The songs on the group’s third full-length, Black Ocean, primarily reflect on Quillin’s inner life during the chaotic years following the death of a loved one, lost to the spiral of addiction. It was during this time that Quillin cut her teeth playing in the Chicago DIY scene, drumming in Heavy Dreams with her dear friend and mentor Emily Kempf (DEHD). As Quillin explains it, it was music and the adjoining community that bolstered her through the turbulent beginnings of an adulthood “mired in the bureaucracy of navigating the medical system, then death, grief, dissociation, depression and finally with enough time (and DIY shows) healing.”
Black Ocean is appropriately stirring, at times reminiscent of early Sinead O’Connor or late Beach House or contemporaries like Tempers. These songs are brimming with deeply-felt melodies and memorable hooks, equal parts haunted and uplifting –– epic, driving pop music coaxed from swirling violin, synthesizers, live and synthetic drums and dazzling vocal harmonies.

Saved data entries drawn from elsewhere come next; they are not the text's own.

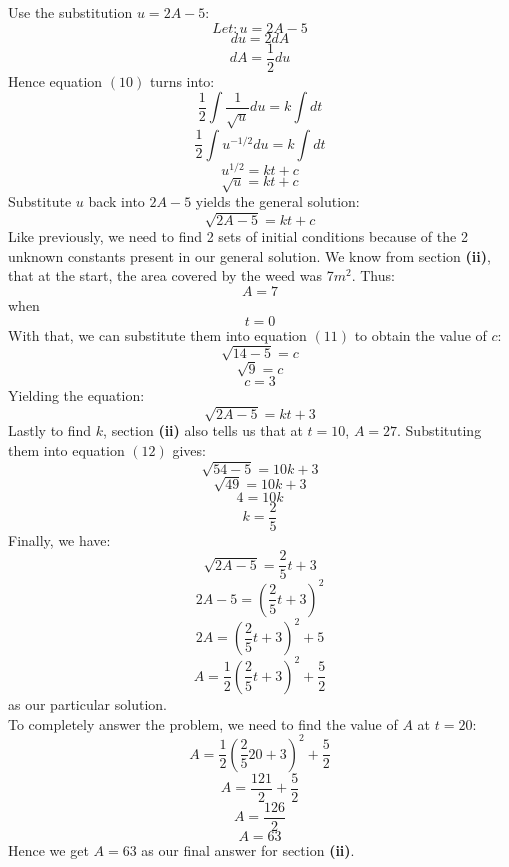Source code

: \documentclass[hidelinks, a4paper, 12pt]{article}
\begin{document}
            Use the substitution $u = 2A-5$:
            \[Let: u = 2A - 5\]
            \[du = 2dA\]
            \[dA = \frac{1}{2}du\]
            Hence equation $(10)$ turns into:
            \[\frac{1}{2}\int \frac{1}{\sqrt{u}}du = k\int dt\]
            \[\frac{1}{2}\int u^{-1/2}du = k\int dt\]
            \[u^{1/2} = kt + c\]
            \[\sqrt{u} = kt + c\]
            Substitute $u$ back into $2A-5$ yields the general solution:
            \begin{equation}
                \sqrt{2A-5} = kt + c
            \end{equation}
            Like previously, we need to find 2 sets of initial conditions because of the 2 unknown constants present in our general solution.
            We know from section \textbf{(ii)}, that at the start, the area covered by the weed was 7$m^2$. Thus:
            \[A = 7\] when \[t = 0\]
            With that, we can substitute them into equation $(11)$ to obtain the value of $c$:
            \[\sqrt{14-5} = c\]
            \[\sqrt{9} = c\]
            \[c = 3\]
            Yielding the equation:
            \begin{equation}
                \sqrt{2A-5} = kt + 3
            \end{equation}
            Lastly to find $k$, section \textbf{(ii)} also tells us that at $t = 10$, $A = 27$. Substituting them into equation $(12)$ gives:
            \[\sqrt{54-5} = 10k + 3\]
            \[\sqrt{49} = 10k + 3\]
            \[4 = 10k\]
            \[k = \frac{2}{5}\]
            Finally, we have:
            \[\sqrt{2A-5} = \frac{2}{5}t + 3\]
            \[2A-5 = {\left(\frac{2}{5}t + 3\right)}^2\]
            \[2A = {\left(\frac{2}{5}t + 3\right)}^2 + 5\]
            \[A = \frac{1}{2}{\left(\frac{2}{5}t + 3\right)}^2 + \frac{5}{2}\]
            as our particular solution.\\[\baselineskip]
            To completely answer the problem, we need to find the value of $A$ at $t = 20$:
            \[A = \frac{1}{2}{\left(\frac{2}{5}20 + 3\right)}^2 + \frac{5}{2}\]
            \[A = \frac{121}{2}+ \frac{5}{2}\]
            \[A = \frac{126}{2}\]
            \[A = 63\]
            Hence we get $A = 63$ as our final answer for section \textbf{(ii)}.
\end{document}
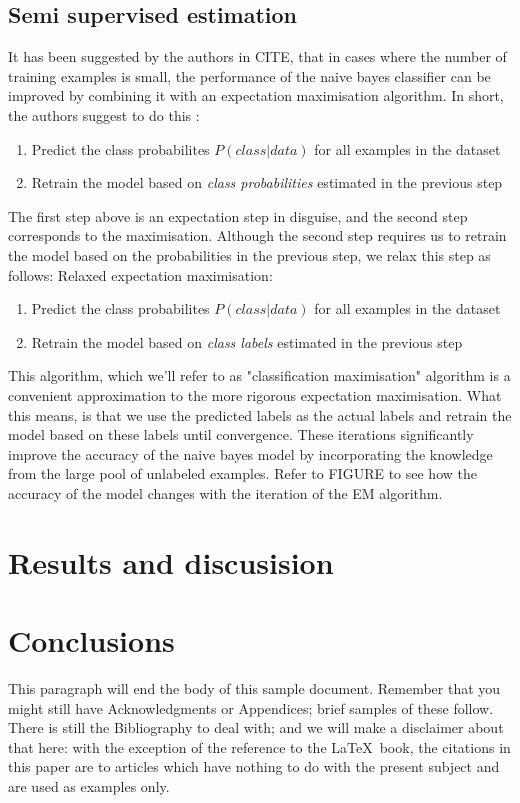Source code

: \documentclass{sig-alternate-05-2015}
\begin{document}
\subsection{Semi supervised estimation}
It has been suggested by the authors in CITE, that in cases where the number of training examples is small, the performance of the naive bayes classifier can be improved by combining it with an expectation maximisation algorithm. In short, the authors suggest to do this :
\begin{enumerate}
\item Predict the class probabilites $P(class|data)$ for all examples in the dataset
\item Retrain the model based on \textit{class probabilities} estimated in the previous step
\end{enumerate}
The first step above is an expectation step  in disguise, and the second step corresponds to the maximisation. Although the second step requires us to retrain the model based on the probabilities in the previous step, we relax this step as follows:
Relaxed expectation maximisation:

\begin{enumerate}
\item Predict the class probabilites $P(class|data)$ for all examples in the dataset
\item Retrain the model based on \textit{class labels} estimated in the previous step
\end{enumerate}
This algorithm, which we'll refer to as  "classification maximisation" algorithm is a convenient approximation to the more rigorous expectation maximisation. What this means, is that we use the predicted labels as the actual labels and retrain the model based on these labels until convergence. These iterations significantly improve the accuracy of the naive bayes model by incorporating the knowledge from the large pool of unlabeled examples. Refer to FIGURE to see how the accuracy of the model changes with the iteration of the EM algorithm. 



\section{Results and discusision}

\section{Conclusions}
This paragraph will end the body of this sample document.
Remember that you might still have Acknowledgments or
Appendices; brief samples of these
follow.  There is still the Bibliography to deal with; and
we will make a disclaimer about that here: with the exception
of the reference to the \LaTeX\ book, the citations in
this paper are to articles which have nothing to
do with the present subject and are used as
examples only.
\end{document}
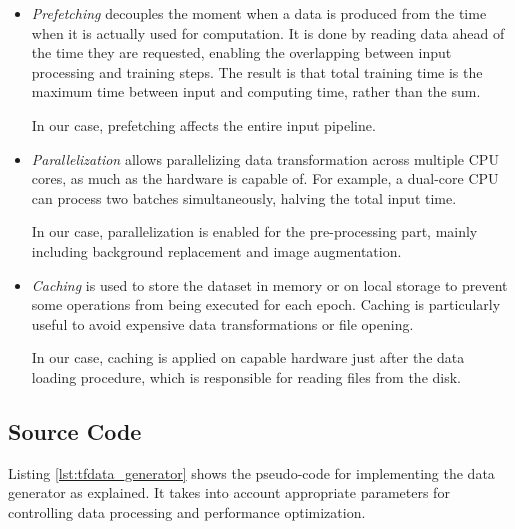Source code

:\begin{itemize}
    \item \textit{Prefetching} decouples the moment when a data is produced from the time when it is actually used for computation. It is done by reading data ahead of the time they are requested, enabling the overlapping between input processing and training steps. The result is that total training time is the maximum time between input and computing time, rather than the sum.
    
    In our case, prefetching affects the entire input pipeline.
    
    \item \textit{Parallelization} allows parallelizing data transformation across multiple CPU cores, as much as the hardware is capable of. For example, a dual-core CPU can process two batches simultaneously, halving the total input time. 
    
    In our case, parallelization is enabled for the pre-processing part, mainly including background replacement and image augmentation.
    
    \item \textit{Caching} is used to store the dataset in memory or on local storage to prevent some operations from being executed for each epoch. Caching is particularly useful to avoid expensive data transformations or file opening.
    
    In our case, caching is applied on capable hardware just after the data loading procedure, which is responsible for reading files from the disk.
\end{itemize}




\clearpage
\subsection{Source Code}
\label{subsec:data-generator-code}

Listing \ref{lst:tfdata_generator} shows the pseudo-code for implementing the data generator as explained. It takes into account appropriate parameters for controlling data processing and performance optimization.

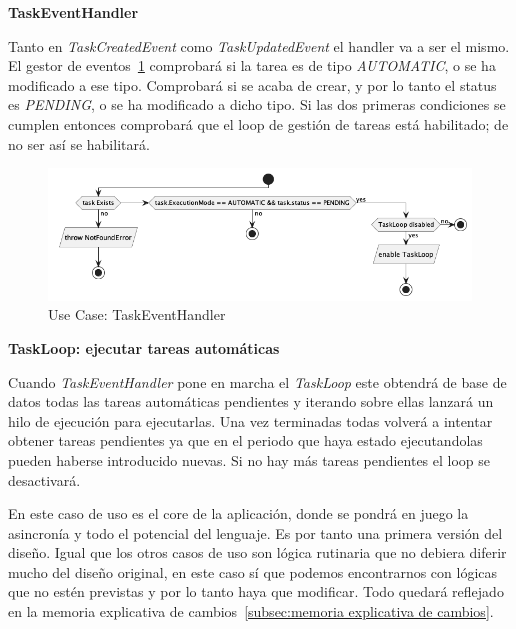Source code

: \textbf{TaskEventHandler}

Tanto en \textit{TaskCreatedEvent} como \textit{TaskUpdatedEvent} el handler va a ser el mismo. El gestor de eventos~\cref{fig:Use Case-TaskEventHandler} comprobará si la tarea es de tipo \textit{AUTOMATIC}, o se ha modificado a ese tipo. Comprobará si se acaba de crear, y por lo tanto el status es \textit{PENDING}, o se ha modificado a dicho tipo. Si las dos primeras condiciones se cumplen entonces comprobará que el loop de gestión de tareas está habilitado; de no ser así se habilitará.

\begin{figure}[H]
    \centering
    \includegraphics[height=0.2\textheight]{./part/Proyecto_ejecutivo/memoria_descriptiva/descripcionDelProyecto/manager/uml/taskEventHandlerUseCase}
    \caption{Use Case: TaskEventHandler}\label{fig:Use Case-TaskEventHandler}
\end{figure}

\textbf{TaskLoop: ejecutar tareas automáticas}\label{ref:X}

Cuando \textit{TaskEventHandler} pone en marcha el \textit{TaskLoop} este obtendrá de base de datos todas las tareas automáticas pendientes y iterando sobre ellas lanzará un hilo de ejecución para ejecutarlas. Una vez terminadas todas volverá a intentar obtener tareas pendientes ya que en el periodo que haya estado ejecutandolas pueden haberse introducido nuevas. Si no hay más tareas pendientes el loop se desactivará.

En este caso de uso es el core de la aplicación, donde se pondrá en juego la asincronía y todo el potencial del lenguaje. Es por tanto una primera versión del diseño. Igual que los otros casos de uso son lógica rutinaria que no debiera diferir mucho del diseño original, en este caso sí que podemos encontrarnos con lógicas que no estén previstas y por lo tanto haya que modificar. Todo quedará reflejado en la memoria explicativa de cambios~\cref{subsec:memoria explicativa de cambios}.

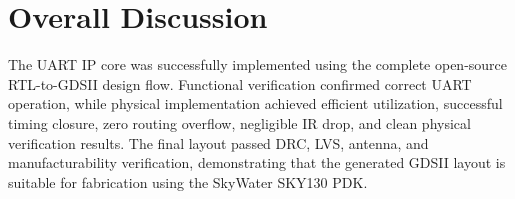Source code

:\section{Overall Discussion}

The UART IP core was successfully implemented using the complete open-source RTL-to-GDSII design flow. Functional verification confirmed correct UART operation, while physical implementation achieved efficient utilization, successful timing closure, zero routing overflow, negligible IR drop, and clean physical verification results. The final layout passed DRC, LVS, antenna, and manufacturability verification, demonstrating that the generated GDSII layout is suitable for fabrication using the SkyWater SKY130 PDK.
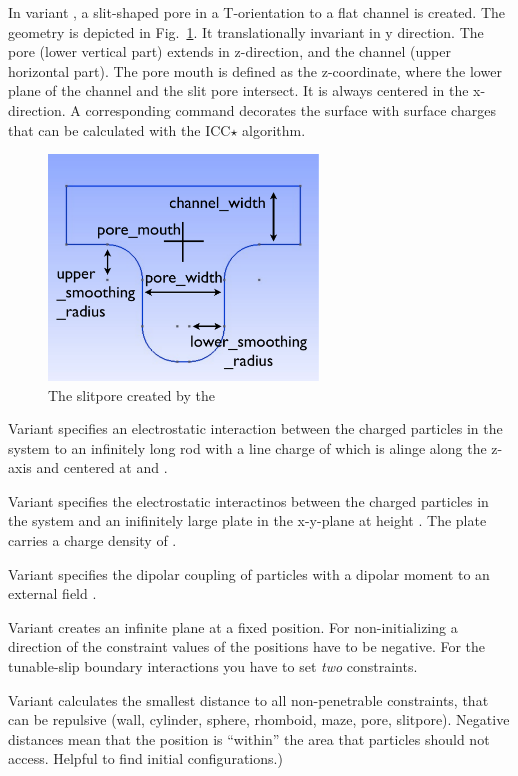 In variant , a slit-shaped pore in a T-orientation to a flat channel
is created. 
The geometry is depicted in Fig.~\ref{fig:slitpore}.
It translationally invariant in y direction.
The pore (lower vertical part) extends in z-direction, and the channel (upper
horizontal part). The pore mouth is defined as the z-coordinate, where the lower
plane of the channel and the slit pore intersect. It is always centered in the
x-direction. A corresponding  command decorates the surface
with surface charges that can be calculated with the ICC$\star$ algorithm.
\begin{figure}[ht]
  \label{fig:slitpore}
  \begin{center}
  \includegraphics[height=6cm]{figures/slitpore.pdf}
  \caption{The slitpore created by the }
  \end{center}
\end{figure}

Variant  specifies an electrostatic interaction between the
charged particles in the system to an infinitely long rod with a line
charge of  which is alinge along the z-axis and centered
at  and .

Variant  specifies the electrostatic interactinos between
the charged particles in the system and an inifinitely large plate in
the x-y-plane at height . The plate carries a charge density of
.
  
Variant  specifies the dipolar coupling of particles with a
dipolar moment to an external field   .

Variant  creates an infinite plane at a fixed position. For
non-initializing a direction of the constraint values of the positions
have to be negative. For the tunable-slip boundary interactions you
have to set \emph{two} constraints.

Variant  calculates the smallest distance to all non-penetrable
constraints, that can be repulsive (wall, cylinder, sphere, rhomboid, maze, pore, slitpore).
Negative distances mean that the position is ``within'' the area that
particles should not access. Helpful to find initial configurations.)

Throughout Black Ocean, the band’s love of music and appreciation for its uplifting potential begins to double back on itself, taking on even more layers of simultaneous universality and specificity. Quillin’s songs are commonly love letters to friends, reflections of shared moments both idyllic and hellish. This in fact extends to her bandmates themselves. “Kid Detroit” is written for Desert Liminal drummer (and Detroit native) Rob Logan, who has expanded his longtime contribution to include synth textures and production on the new record. It details, with stirring nostalgia, a touring experience half a decade ago when Quillin and Logan were both thrashed by heartbreak and loss. “It's funny to miss the times when you were younger and a total wreck,” Quillin says. But this is exactly Desert Liminal’s strength. The melody is bittersweet, catchy and touching and the lyrics are tender and poetic descriptions of this miserable time, abstracted and turned into something frankly pretty. “Black ocean, back I go,” Quillin sings over and over during the chorus. Desert Liminal succeeds in alchemizing these bleak moments into something beautiful and distant, bigger than “us,” a beautiful landscape.
“Call Me Your Wasteland” is an ode to Quillin’s bandmate and vocal mentor Mallory Linehan whose shimmering harmonies and swirling, looping violin and guitar have profoundly deepened the Desert Liminal pallet. Quillin calls it “a simple song that projects my own youthful memories onto Mallory’s endless touring schedule, reminiscing on the search for love and connection on the road.” Linehan’s classically-trained but noise scene-influenced violin playing shines here as a stunning complement to Quillin’s dreaming aloud. It seems to play the part of the “radio love song” that gets turned up loud beneath “a laugh with the band / sounding better than any man.” Linehan’s playing may be familiar from her work writing and composing full-band arrangements for her solo project, Chelsea Bridge.
Fans of Lower Dens, Alvvays, Slowdive, and Midwife will find much to love in Black Ocean’s hypnagogic but dynamic and memorable style. But Desert Liminal are doing more than carving out a space for themselves alongside their contemporaries. These songs are so personal –– they so vividly live and breathe at this particular intersection of people that is Desert Liminal –– that they simply could not have been sung by anyone else.